**The data**:
----------

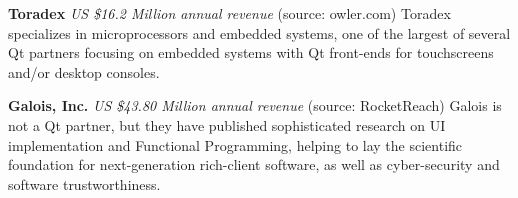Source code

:\begin{frame}{}
{\begin{minipage}{\textwidth}
{\begin{enumerate}
\dmitem \textbf{Toradex} 
\textit{US \$16.2 Million annual revenue} (source: owler.com)
Toradex specializes in microprocessors 
and embedded systems, one of the largest 
of several Qt partners focusing on 
embedded systems with Qt front-ends 
for touchscreens and/or desktop consoles.\vspace{20pt}

\dmitem \textbf{Galois, Inc.} 
\textit{US \$43.80 Million annual revenue} (source: RocketReach) Galois is not a Qt partner, but 
they have published sophisticated research on 
UI implementation and Functional Programming, helping 
to lay the scientific foundation for next-generation 
rich-client software, as well as cyber-security and 
software trustworthiness.


\end{enumerate}}
\end{minipage}

}

\end{frame}
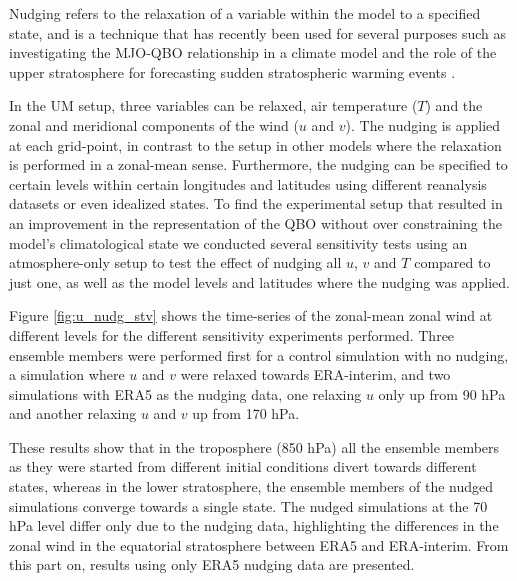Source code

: Nudging refers to the relaxation of a variable within the model to a specified state, and is a technique that has recently been used for several purposes such as investigating the MJO-QBO relationship in a climate model \citep{martin2021} and the role of the upper stratosphere for forecasting sudden stratospheric warming events \citep{gray2020}.

In the UM setup, three variables can be relaxed, air temperature ($T$) and the zonal and meridional components of the wind ($u$ and $v$). The nudging is applied at each grid-point, in contrast to the setup in other models \citep[e.g.][]{martin2021} where the relaxation is performed in a zonal-mean sense. Furthermore, the nudging can be specified to certain levels within certain longitudes and latitudes using different reanalysis datasets or even idealized states. To find the experimental setup that resulted in an improvement in the representation of the QBO without over constraining the model's climatological state we conducted several sensitivity tests using an atmosphere-only setup to test the effect of nudging all $u$, $v$ and $T$ compared to just one, as well as the model levels and latitudes where the nudging was applied. 


Figure \ref{fig:u_nudg_stv} shows the time-series of the zonal-mean zonal wind at different levels for the different sensitivity experiments performed. Three ensemble members were performed first for a control simulation with no nudging, a simulation where $u$ and $v$ were relaxed towards ERA-interim, and two simulations with ERA5 as the nudging data, one relaxing $u$ only up from 90 hPa and another relaxing $u$ and $v$ up from 170 hPa. 


These results show that in the troposphere (850 hPa) all the ensemble members as they were started from different initial conditions divert towards different states, whereas in the lower stratosphere, the ensemble members of the nudged simulations converge towards a single state. The nudged simulations at the 70 hPa level differ only due to the nudging data, highlighting the differences in the zonal wind in the equatorial stratosphere between ERA5 and ERA-interim. 
From this part on, results using only ERA5 nudging data are presented. 

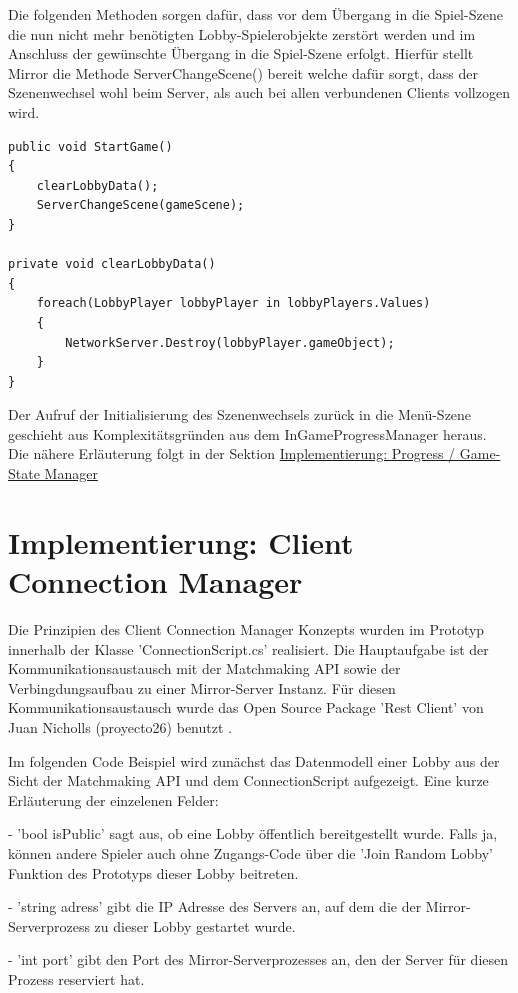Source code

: Die folgenden Methoden sorgen dafür, dass vor dem Übergang in die Spiel-Szene die nun nicht mehr benötigten Lobby-Spielerobjekte zerstört werden und im Anschluss der gewünschte Übergang in die Spiel-Szene erfolgt. Hierfür stellt Mirror die Methode ServerChangeScene() bereit welche dafür sorgt, dass der Szenenwechsel wohl beim Server, als auch bei allen verbundenen Clients vollzogen wird.

\begin{lstlisting}[caption= GameNetworkManager.cs StartGame]
public void StartGame()
{
	clearLobbyData();
	ServerChangeScene(gameScene);
}

private void clearLobbyData()
{
	foreach(LobbyPlayer lobbyPlayer in lobbyPlayers.Values)
	{
		NetworkServer.Destroy(lobbyPlayer.gameObject);
	}
}
\end{lstlisting}

Der Aufruf der Initialisierung des Szenenwechsels zurück in die Menü-Szene geschieht aus Komplexitätsgründen aus dem InGameProgressManager heraus. Die nähere Erläuterung folgt in der Sektion \hyperref[Progress Manager]{Implementierung: Progress / Game-State Manager}

\section{Implementierung: Client Connection Manager}

Die Prinzipien des Client Connection Manager Konzepts wurden im Prototyp innerhalb der Klasse 'ConnectionScript.cs' realisiert. Die Hauptaufgabe ist der Kommunikationsaustausch mit der Matchmaking API sowie der Verbingdungsaufbau zu einer Mirror-Server Instanz. Für diesen Kommunikationsaustausch wurde das Open Source Package 'Rest Client' von Juan Nicholls (proyecto26) benutzt \cite{GitHub.10.02.2022}.

Im folgenden Code Beispiel wird zunächst das Datenmodell einer Lobby aus der Sicht der Matchmaking API und dem ConnectionScript aufgezeigt. Eine kurze Erläuterung der einzelenen Felder:

- 'bool isPublic' sagt aus, ob eine Lobby öffentlich bereitgestellt wurde. Falls ja, können andere Spieler auch ohne Zugangs-Code über die 'Join Random Lobby' Funktion des Prototyps dieser Lobby beitreten.

- 'string adress' gibt die IP Adresse des Servers an, auf dem die der Mirror-Serverprozess zu dieser Lobby gestartet wurde.

- 'int port' gibt den Port des Mirror-Serverprozesses an, den der Server für diesen Prozess reserviert hat.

----------

**Description of the task**: Word for word, restate every line of the listing, omitting the pictures.

**Solution for this task**:
Source code

:\begin{frame}{}
{\begin{minipage}{\textwidth}
{\begin{enumerate}
\dmitem \textbf{Toradex} 
\textit{US \$16.2 Million annual revenue} (source: owler.com)
Toradex specializes in microprocessors 
and embedded systems, one of the largest 
of several Qt partners focusing on 
embedded systems with Qt front-ends 
for touchscreens and/or desktop consoles.\vspace{20pt}

\dmitem \textbf{Galois, Inc.} 
\textit{US \$43.80 Million annual revenue} (source: RocketReach) Galois is not a Qt partner, but 
they have published sophisticated research on 
UI implementation and Functional Programming, helping 
to lay the scientific foundation for next-generation 
rich-client software, as well as cyber-security and 
software trustworthiness.


\end{enumerate}}
\end{minipage}

}

\end{frame}
Source code

: Nudging refers to the relaxation of a variable within the model to a specified state, and is a technique that has recently been used for several purposes such as investigating the MJO-QBO relationship in a climate model \citep{martin2021} and the role of the upper stratosphere for forecasting sudden stratospheric warming events \citep{gray2020}.

In the UM setup, three variables can be relaxed, air temperature ($T$) and the zonal and meridional components of the wind ($u$ and $v$). The nudging is applied at each grid-point, in contrast to the setup in other models \citep[e.g.][]{martin2021} where the relaxation is performed in a zonal-mean sense. Furthermore, the nudging can be specified to certain levels within certain longitudes and latitudes using different reanalysis datasets or even idealized states. To find the experimental setup that resulted in an improvement in the representation of the QBO without over constraining the model's climatological state we conducted several sensitivity tests using an atmosphere-only setup to test the effect of nudging all $u$, $v$ and $T$ compared to just one, as well as the model levels and latitudes where the nudging was applied. 


Figure \ref{fig:u_nudg_stv} shows the time-series of the zonal-mean zonal wind at different levels for the different sensitivity experiments performed. Three ensemble members were performed first for a control simulation with no nudging, a simulation where $u$ and $v$ were relaxed towards ERA-interim, and two simulations with ERA5 as the nudging data, one relaxing $u$ only up from 90 hPa and another relaxing $u$ and $v$ up from 170 hPa. 


These results show that in the troposphere (850 hPa) all the ensemble members as they were started from different initial conditions divert towards different states, whereas in the lower stratosphere, the ensemble members of the nudged simulations converge towards a single state. The nudged simulations at the 70 hPa level differ only due to the nudging data, highlighting the differences in the zonal wind in the equatorial stratosphere between ERA5 and ERA-interim. 
From this part on, results using only ERA5 nudging data are presented. 

Source code

: Die folgenden Methoden sorgen dafür, dass vor dem Übergang in die Spiel-Szene die nun nicht mehr benötigten Lobby-Spielerobjekte zerstört werden und im Anschluss der gewünschte Übergang in die Spiel-Szene erfolgt. Hierfür stellt Mirror die Methode ServerChangeScene() bereit welche dafür sorgt, dass der Szenenwechsel wohl beim Server, als auch bei allen verbundenen Clients vollzogen wird.

\begin{lstlisting}[caption= GameNetworkManager.cs StartGame]
public void StartGame()
{
	clearLobbyData();
	ServerChangeScene(gameScene);
}

private void clearLobbyData()
{
	foreach(LobbyPlayer lobbyPlayer in lobbyPlayers.Values)
	{
		NetworkServer.Destroy(lobbyPlayer.gameObject);
	}
}
\end{lstlisting}

Der Aufruf der Initialisierung des Szenenwechsels zurück in die Menü-Szene geschieht aus Komplexitätsgründen aus dem InGameProgressManager heraus. Die nähere Erläuterung folgt in der Sektion \hyperref[Progress Manager]{Implementierung: Progress / Game-State Manager}

\section{Implementierung: Client Connection Manager}

Die Prinzipien des Client Connection Manager Konzepts wurden im Prototyp innerhalb der Klasse 'ConnectionScript.cs' realisiert. Die Hauptaufgabe ist der Kommunikationsaustausch mit der Matchmaking API sowie der Verbingdungsaufbau zu einer Mirror-Server Instanz. Für diesen Kommunikationsaustausch wurde das Open Source Package 'Rest Client' von Juan Nicholls (proyecto26) benutzt \cite{GitHub.10.02.2022}.

Im folgenden Code Beispiel wird zunächst das Datenmodell einer Lobby aus der Sicht der Matchmaking API und dem ConnectionScript aufgezeigt. Eine kurze Erläuterung der einzelenen Felder:

- 'bool isPublic' sagt aus, ob eine Lobby öffentlich bereitgestellt wurde. Falls ja, können andere Spieler auch ohne Zugangs-Code über die 'Join Random Lobby' Funktion des Prototyps dieser Lobby beitreten.

- 'string adress' gibt die IP Adresse des Servers an, auf dem die der Mirror-Serverprozess zu dieser Lobby gestartet wurde.

- 'int port' gibt den Port des Mirror-Serverprozesses an, den der Server für diesen Prozess reserviert hat.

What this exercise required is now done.